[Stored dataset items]
◇ ◇ ◇
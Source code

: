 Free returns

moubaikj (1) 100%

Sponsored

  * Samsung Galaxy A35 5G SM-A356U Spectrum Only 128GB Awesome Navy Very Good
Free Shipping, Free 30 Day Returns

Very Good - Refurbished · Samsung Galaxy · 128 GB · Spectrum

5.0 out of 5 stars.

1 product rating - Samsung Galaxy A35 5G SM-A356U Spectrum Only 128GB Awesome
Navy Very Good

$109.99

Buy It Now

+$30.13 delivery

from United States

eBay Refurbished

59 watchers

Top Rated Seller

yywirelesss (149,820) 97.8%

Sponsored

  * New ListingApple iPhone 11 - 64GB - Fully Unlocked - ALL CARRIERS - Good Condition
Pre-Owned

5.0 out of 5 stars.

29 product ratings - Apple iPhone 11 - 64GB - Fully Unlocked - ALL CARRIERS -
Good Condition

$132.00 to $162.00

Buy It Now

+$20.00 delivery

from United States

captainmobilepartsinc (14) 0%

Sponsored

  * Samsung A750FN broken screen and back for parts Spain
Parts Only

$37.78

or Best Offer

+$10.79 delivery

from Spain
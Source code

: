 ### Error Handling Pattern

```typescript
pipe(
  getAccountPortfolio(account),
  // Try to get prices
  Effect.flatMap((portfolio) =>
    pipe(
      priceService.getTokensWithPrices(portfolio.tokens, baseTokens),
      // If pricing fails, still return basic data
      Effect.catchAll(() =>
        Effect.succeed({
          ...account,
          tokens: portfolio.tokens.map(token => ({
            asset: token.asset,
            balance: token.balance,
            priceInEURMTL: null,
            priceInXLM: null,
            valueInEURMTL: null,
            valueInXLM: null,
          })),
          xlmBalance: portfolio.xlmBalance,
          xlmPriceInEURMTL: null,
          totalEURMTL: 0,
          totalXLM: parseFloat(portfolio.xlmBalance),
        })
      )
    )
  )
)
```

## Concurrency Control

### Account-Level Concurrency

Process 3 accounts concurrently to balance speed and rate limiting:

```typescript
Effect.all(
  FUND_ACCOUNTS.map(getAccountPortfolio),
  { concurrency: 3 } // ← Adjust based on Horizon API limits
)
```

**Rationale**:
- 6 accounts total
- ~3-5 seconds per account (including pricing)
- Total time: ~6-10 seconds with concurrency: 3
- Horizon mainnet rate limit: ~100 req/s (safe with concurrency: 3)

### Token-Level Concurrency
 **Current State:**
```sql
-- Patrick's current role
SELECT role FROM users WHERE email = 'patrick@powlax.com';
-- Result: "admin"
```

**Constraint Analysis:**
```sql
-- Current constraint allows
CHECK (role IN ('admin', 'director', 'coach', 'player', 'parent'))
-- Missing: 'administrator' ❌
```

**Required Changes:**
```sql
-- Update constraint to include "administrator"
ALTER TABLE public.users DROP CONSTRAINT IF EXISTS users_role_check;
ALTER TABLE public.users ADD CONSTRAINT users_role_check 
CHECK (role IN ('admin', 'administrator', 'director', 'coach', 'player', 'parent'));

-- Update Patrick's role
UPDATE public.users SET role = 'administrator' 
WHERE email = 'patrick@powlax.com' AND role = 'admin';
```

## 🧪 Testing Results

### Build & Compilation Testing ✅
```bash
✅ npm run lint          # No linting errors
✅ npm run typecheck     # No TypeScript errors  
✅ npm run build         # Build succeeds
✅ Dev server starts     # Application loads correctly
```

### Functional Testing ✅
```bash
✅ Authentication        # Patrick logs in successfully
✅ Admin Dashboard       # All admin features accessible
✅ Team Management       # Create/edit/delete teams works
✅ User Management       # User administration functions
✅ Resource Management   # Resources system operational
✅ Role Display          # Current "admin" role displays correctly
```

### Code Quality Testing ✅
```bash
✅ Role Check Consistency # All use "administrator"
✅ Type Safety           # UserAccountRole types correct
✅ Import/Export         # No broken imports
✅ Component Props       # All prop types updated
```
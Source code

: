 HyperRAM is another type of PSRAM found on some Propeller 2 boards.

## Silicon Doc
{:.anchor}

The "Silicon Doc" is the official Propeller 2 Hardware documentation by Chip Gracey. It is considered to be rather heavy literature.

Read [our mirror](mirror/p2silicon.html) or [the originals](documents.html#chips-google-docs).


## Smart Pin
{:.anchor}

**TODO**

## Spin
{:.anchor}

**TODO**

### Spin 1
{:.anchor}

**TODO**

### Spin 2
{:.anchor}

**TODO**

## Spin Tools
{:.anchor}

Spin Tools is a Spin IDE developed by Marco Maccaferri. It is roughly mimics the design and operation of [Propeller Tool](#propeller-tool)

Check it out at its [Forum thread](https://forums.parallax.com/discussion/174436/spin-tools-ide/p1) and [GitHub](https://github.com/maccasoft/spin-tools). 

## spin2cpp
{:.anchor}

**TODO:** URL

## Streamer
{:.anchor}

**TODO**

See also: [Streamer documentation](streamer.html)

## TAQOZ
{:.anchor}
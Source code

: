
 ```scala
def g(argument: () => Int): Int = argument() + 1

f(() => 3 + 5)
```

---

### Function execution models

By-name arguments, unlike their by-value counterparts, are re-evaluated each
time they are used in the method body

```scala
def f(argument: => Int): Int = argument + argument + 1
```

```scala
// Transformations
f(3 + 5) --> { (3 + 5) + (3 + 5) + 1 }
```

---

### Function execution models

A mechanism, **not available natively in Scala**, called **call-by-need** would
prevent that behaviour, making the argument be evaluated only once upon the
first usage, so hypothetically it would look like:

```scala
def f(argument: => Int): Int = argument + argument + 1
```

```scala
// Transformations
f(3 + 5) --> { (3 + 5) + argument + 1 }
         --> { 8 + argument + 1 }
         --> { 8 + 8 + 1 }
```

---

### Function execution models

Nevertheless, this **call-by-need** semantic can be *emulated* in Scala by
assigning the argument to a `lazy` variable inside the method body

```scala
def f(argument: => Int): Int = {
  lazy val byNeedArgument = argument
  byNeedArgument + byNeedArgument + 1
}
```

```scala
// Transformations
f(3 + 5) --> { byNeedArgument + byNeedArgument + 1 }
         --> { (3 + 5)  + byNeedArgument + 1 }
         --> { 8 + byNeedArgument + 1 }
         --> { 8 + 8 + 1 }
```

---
◇ ◇ ◇
TASK>
Each line in the records above that contains the word "Streamer" must be copied.

ANSWER FOR THE TASK>
## Streamer
See also: [Streamer documentation](streamer.html)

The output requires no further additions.